§ **AVAILABLE DATA**

_ _ _ _

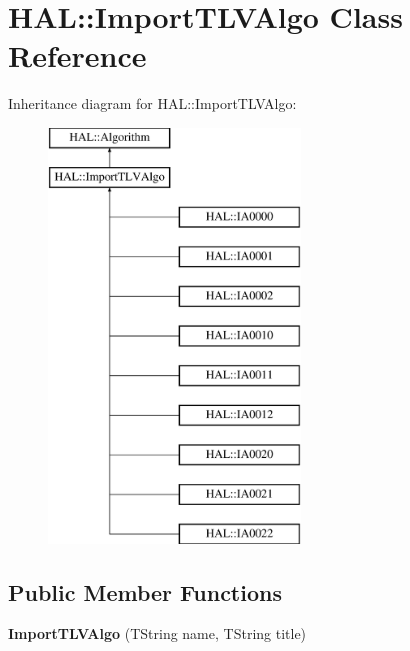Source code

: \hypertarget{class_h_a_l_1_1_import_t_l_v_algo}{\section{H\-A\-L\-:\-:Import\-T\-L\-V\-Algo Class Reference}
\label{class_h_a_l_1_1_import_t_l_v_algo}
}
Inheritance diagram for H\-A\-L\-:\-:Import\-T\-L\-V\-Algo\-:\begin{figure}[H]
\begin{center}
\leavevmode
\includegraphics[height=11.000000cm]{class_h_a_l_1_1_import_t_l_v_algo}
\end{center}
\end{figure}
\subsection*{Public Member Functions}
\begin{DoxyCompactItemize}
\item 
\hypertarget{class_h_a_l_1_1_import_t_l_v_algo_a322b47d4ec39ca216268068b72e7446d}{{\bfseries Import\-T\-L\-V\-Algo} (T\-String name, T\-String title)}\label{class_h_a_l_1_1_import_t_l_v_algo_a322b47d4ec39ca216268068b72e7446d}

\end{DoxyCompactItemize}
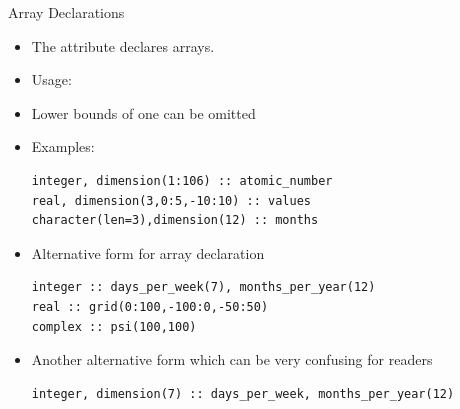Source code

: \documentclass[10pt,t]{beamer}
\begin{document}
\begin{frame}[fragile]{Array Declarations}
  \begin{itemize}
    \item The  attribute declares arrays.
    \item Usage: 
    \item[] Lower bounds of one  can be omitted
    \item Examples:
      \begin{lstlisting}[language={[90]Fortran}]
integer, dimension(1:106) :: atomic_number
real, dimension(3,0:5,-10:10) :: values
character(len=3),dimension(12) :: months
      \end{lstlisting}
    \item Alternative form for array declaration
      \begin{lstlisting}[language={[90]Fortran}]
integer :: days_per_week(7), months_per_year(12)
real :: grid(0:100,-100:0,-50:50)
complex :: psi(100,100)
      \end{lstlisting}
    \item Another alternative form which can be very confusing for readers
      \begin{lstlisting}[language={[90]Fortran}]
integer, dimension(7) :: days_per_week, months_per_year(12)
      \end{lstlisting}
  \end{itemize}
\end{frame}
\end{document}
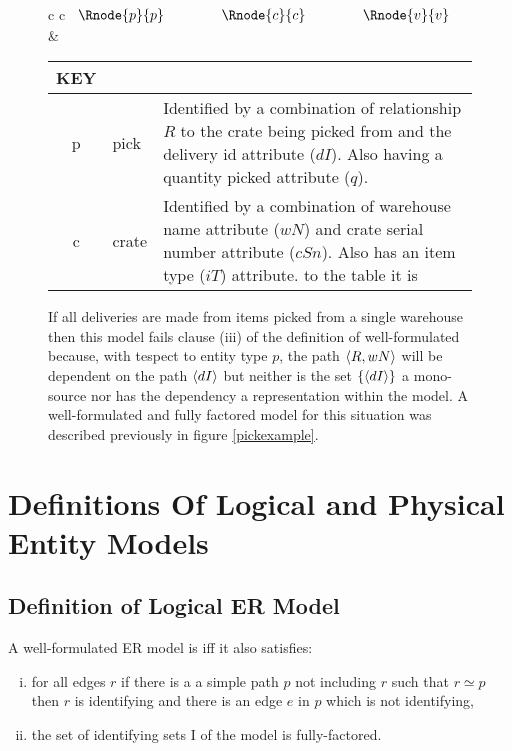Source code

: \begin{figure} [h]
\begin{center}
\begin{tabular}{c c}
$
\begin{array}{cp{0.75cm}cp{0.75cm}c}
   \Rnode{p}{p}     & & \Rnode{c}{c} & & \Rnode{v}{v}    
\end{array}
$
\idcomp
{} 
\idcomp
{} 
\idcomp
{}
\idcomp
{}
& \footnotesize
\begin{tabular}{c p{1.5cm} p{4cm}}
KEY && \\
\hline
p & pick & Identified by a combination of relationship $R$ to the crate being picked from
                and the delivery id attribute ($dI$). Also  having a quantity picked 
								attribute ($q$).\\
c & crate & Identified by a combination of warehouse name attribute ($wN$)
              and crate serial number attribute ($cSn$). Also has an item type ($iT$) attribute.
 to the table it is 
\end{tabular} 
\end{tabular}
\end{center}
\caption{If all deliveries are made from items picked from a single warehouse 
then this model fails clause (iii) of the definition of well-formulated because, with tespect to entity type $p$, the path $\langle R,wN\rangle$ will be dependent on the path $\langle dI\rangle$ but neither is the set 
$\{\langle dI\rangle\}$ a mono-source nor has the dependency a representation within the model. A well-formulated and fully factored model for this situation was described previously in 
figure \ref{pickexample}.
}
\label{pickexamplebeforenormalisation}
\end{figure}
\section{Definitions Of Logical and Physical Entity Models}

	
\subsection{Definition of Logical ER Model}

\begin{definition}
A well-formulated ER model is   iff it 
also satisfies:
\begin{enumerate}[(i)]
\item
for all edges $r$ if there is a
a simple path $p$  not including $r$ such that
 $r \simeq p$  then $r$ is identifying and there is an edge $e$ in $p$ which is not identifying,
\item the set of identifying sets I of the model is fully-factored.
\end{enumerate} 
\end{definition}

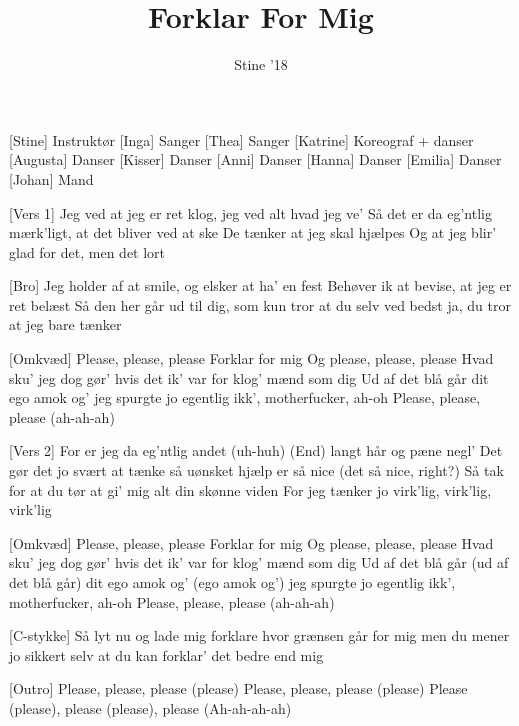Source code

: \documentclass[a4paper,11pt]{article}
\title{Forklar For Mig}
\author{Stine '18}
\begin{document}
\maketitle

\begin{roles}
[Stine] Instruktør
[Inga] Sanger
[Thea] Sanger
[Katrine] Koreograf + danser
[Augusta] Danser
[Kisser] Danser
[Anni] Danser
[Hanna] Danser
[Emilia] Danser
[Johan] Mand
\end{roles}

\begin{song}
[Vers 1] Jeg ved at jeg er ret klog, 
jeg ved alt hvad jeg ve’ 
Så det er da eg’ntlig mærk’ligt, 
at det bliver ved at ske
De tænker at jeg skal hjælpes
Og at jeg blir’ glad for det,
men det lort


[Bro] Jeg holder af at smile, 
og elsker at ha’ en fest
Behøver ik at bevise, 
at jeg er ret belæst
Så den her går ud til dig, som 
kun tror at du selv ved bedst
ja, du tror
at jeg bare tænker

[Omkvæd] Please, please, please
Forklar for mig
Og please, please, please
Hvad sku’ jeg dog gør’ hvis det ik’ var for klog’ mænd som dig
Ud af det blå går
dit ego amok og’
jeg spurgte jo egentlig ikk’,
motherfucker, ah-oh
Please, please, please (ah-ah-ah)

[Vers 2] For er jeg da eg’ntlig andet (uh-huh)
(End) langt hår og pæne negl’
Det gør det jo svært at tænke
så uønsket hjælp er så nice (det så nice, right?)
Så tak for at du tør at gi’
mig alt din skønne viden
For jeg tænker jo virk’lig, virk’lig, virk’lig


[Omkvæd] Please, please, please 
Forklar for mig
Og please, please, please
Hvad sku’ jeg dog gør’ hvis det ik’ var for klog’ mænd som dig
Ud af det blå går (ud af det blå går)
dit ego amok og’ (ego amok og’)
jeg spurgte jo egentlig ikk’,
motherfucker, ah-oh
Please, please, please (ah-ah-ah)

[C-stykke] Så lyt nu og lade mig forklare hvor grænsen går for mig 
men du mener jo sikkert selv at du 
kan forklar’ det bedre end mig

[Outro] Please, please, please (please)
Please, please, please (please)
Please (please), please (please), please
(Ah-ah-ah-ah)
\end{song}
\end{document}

_ _ _ _

§ **WHAT YOU HAVE TO DO**
What comes back should match the records exactly, minus any pictures.

§ **ANSWER SPACE**
Source code

: \hypertarget{class_h_a_l_1_1_import_t_l_v_algo}{\section{H\-A\-L\-:\-:Import\-T\-L\-V\-Algo Class Reference}
\label{class_h_a_l_1_1_import_t_l_v_algo}
}
Inheritance diagram for H\-A\-L\-:\-:Import\-T\-L\-V\-Algo\-:\begin{figure}[H]
\begin{center}
\leavevmode
\includegraphics[height=11.000000cm]{class_h_a_l_1_1_import_t_l_v_algo}
\end{center}
\end{figure}
\subsection*{Public Member Functions}
\begin{DoxyCompactItemize}
\item 
\hypertarget{class_h_a_l_1_1_import_t_l_v_algo_a322b47d4ec39ca216268068b72e7446d}{{\bfseries Import\-T\-L\-V\-Algo} (T\-String name, T\-String title)}\label{class_h_a_l_1_1_import_t_l_v_algo_a322b47d4ec39ca216268068b72e7446d}

\end{DoxyCompactItemize}
Source code

: \documentclass[10pt,t]{beamer}
\begin{document}
\begin{frame}[fragile]{Array Declarations}
  \begin{itemize}
    \item The  attribute declares arrays.
    \item Usage: 
    \item[] Lower bounds of one  can be omitted
    \item Examples:
      \begin{lstlisting}[language={[90]Fortran}]
integer, dimension(1:106) :: atomic_number
real, dimension(3,0:5,-10:10) :: values
character(len=3),dimension(12) :: months
      \end{lstlisting}
    \item Alternative form for array declaration
      \begin{lstlisting}[language={[90]Fortran}]
integer :: days_per_week(7), months_per_year(12)
real :: grid(0:100,-100:0,-50:50)
complex :: psi(100,100)
      \end{lstlisting}
    \item Another alternative form which can be very confusing for readers
      \begin{lstlisting}[language={[90]Fortran}]
integer, dimension(7) :: days_per_week, months_per_year(12)
      \end{lstlisting}
  \end{itemize}
\end{frame}
\end{document}
Source code

: \begin{figure} [h]
\begin{center}
\begin{tabular}{c c}
$
\begin{array}{cp{0.75cm}cp{0.75cm}c}
   \Rnode{p}{p}     & & \Rnode{c}{c} & & \Rnode{v}{v}    
\end{array}
$
\idcomp
{} 
\idcomp
{} 
\idcomp
{}
\idcomp
{}
& \footnotesize
\begin{tabular}{c p{1.5cm} p{4cm}}
KEY && \\
\hline
p & pick & Identified by a combination of relationship $R$ to the crate being picked from
                and the delivery id attribute ($dI$). Also  having a quantity picked 
								attribute ($q$).\\
c & crate & Identified by a combination of warehouse name attribute ($wN$)
              and crate serial number attribute ($cSn$). Also has an item type ($iT$) attribute.
 to the table it is 
\end{tabular} 
\end{tabular}
\end{center}
\caption{If all deliveries are made from items picked from a single warehouse 
then this model fails clause (iii) of the definition of well-formulated because, with tespect to entity type $p$, the path $\langle R,wN\rangle$ will be dependent on the path $\langle dI\rangle$ but neither is the set 
$\{\langle dI\rangle\}$ a mono-source nor has the dependency a representation within the model. A well-formulated and fully factored model for this situation was described previously in 
figure \ref{pickexample}.
}
\label{pickexamplebeforenormalisation}
\end{figure}
\section{Definitions Of Logical and Physical Entity Models}

	
\subsection{Definition of Logical ER Model}

\begin{definition}
A well-formulated ER model is   iff it 
also satisfies:
\begin{enumerate}[(i)]
\item
for all edges $r$ if there is a
a simple path $p$  not including $r$ such that
 $r \simeq p$  then $r$ is identifying and there is an edge $e$ in $p$ which is not identifying,
\item the set of identifying sets I of the model is fully-factored.
\end{enumerate} 
\end{definition}

Source code

: \documentclass[a4paper,11pt]{article}
\title{Forklar For Mig}
\author{Stine '18}
\begin{document}
\maketitle

\begin{roles}
[Stine] Instruktør
[Inga] Sanger
[Thea] Sanger
[Katrine] Koreograf + danser
[Augusta] Danser
[Kisser] Danser
[Anni] Danser
[Hanna] Danser
[Emilia] Danser
[Johan] Mand
\end{roles}

\begin{song}
[Vers 1] Jeg ved at jeg er ret klog, 
jeg ved alt hvad jeg ve’ 
Så det er da eg’ntlig mærk’ligt, 
at det bliver ved at ske
De tænker at jeg skal hjælpes
Og at jeg blir’ glad for det,
men det lort


[Bro] Jeg holder af at smile, 
og elsker at ha’ en fest
Behøver ik at bevise, 
at jeg er ret belæst
Så den her går ud til dig, som 
kun tror at du selv ved bedst
ja, du tror
at jeg bare tænker

[Omkvæd] Please, please, please
Forklar for mig
Og please, please, please
Hvad sku’ jeg dog gør’ hvis det ik’ var for klog’ mænd som dig
Ud af det blå går
dit ego amok og’
jeg spurgte jo egentlig ikk’,
motherfucker, ah-oh
Please, please, please (ah-ah-ah)

[Vers 2] For er jeg da eg’ntlig andet (uh-huh)
(End) langt hår og pæne negl’
Det gør det jo svært at tænke
så uønsket hjælp er så nice (det så nice, right?)
Så tak for at du tør at gi’
mig alt din skønne viden
For jeg tænker jo virk’lig, virk’lig, virk’lig


[Omkvæd] Please, please, please 
Forklar for mig
Og please, please, please
Hvad sku’ jeg dog gør’ hvis det ik’ var for klog’ mænd som dig
Ud af det blå går (ud af det blå går)
dit ego amok og’ (ego amok og’)
jeg spurgte jo egentlig ikk’,
motherfucker, ah-oh
Please, please, please (ah-ah-ah)

[C-stykke] Så lyt nu og lade mig forklare hvor grænsen går for mig 
men du mener jo sikkert selv at du 
kan forklar’ det bedre end mig

[Outro] Please, please, please (please)
Please, please, please (please)
Please (please), please (please), please
(Ah-ah-ah-ah)
\end{song}
\end{document}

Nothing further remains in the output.